Your assignment →
From the records below, please return each line that holds the word "oauth".

Data under study →
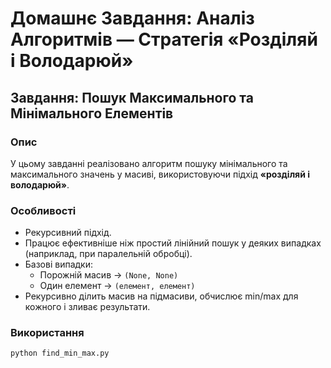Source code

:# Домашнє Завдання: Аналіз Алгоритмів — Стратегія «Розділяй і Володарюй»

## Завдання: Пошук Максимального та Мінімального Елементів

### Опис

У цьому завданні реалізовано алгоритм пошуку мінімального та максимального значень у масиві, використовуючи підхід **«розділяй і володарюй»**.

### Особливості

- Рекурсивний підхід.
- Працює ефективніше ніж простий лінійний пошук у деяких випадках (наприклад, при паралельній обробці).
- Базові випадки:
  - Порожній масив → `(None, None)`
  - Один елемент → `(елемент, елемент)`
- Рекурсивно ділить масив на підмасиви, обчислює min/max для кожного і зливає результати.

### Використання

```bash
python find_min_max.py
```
* * *
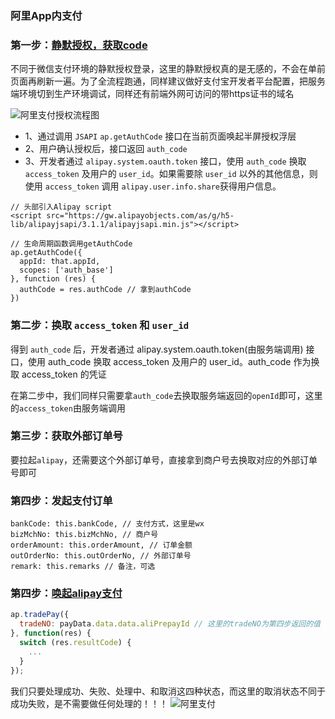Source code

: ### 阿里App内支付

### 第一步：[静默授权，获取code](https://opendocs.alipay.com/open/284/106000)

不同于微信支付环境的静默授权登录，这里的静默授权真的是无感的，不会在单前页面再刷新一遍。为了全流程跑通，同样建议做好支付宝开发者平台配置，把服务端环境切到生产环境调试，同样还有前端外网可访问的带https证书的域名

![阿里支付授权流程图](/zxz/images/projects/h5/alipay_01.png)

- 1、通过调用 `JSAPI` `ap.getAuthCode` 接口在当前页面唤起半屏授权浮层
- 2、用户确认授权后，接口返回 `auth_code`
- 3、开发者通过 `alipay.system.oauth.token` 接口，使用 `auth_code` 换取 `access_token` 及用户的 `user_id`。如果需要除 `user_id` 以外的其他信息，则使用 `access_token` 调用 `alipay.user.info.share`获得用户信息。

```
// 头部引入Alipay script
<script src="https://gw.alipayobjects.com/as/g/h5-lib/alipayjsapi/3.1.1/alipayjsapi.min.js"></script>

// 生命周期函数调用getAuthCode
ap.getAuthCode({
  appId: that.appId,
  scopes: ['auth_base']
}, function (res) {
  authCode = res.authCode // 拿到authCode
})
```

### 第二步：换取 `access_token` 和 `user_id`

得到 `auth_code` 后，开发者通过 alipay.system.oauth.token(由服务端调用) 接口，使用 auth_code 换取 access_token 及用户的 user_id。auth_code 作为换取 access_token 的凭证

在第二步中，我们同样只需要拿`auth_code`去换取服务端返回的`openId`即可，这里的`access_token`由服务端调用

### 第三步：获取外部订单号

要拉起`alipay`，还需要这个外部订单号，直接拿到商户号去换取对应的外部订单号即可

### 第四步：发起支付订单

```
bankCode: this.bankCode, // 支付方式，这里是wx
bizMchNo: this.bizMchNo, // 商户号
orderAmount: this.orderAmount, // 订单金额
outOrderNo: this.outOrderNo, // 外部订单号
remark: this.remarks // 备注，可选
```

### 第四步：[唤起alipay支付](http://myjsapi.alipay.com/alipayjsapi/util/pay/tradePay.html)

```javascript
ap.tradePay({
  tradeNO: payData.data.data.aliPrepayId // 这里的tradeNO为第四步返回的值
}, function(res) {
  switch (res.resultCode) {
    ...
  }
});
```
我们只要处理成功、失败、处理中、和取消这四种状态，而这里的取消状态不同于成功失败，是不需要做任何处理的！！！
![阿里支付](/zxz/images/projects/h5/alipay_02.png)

Exercise answer →
- 3、开发者通过 `alipay.system.oauth.token` 接口，使用 `auth_code` 换取 `access_token` 及用户的 `user_id`。如果需要除 `user_id` 以外的其他信息，则使用 `access_token` 调用 `alipay.user.info.share`获得用户信息。
得到 `auth_code` 后，开发者通过 alipay.system.oauth.token(由服务端调用) 接口，使用 auth_code 换取 access_token 及用户的 user_id。auth_code 作为换取 access_token 的凭证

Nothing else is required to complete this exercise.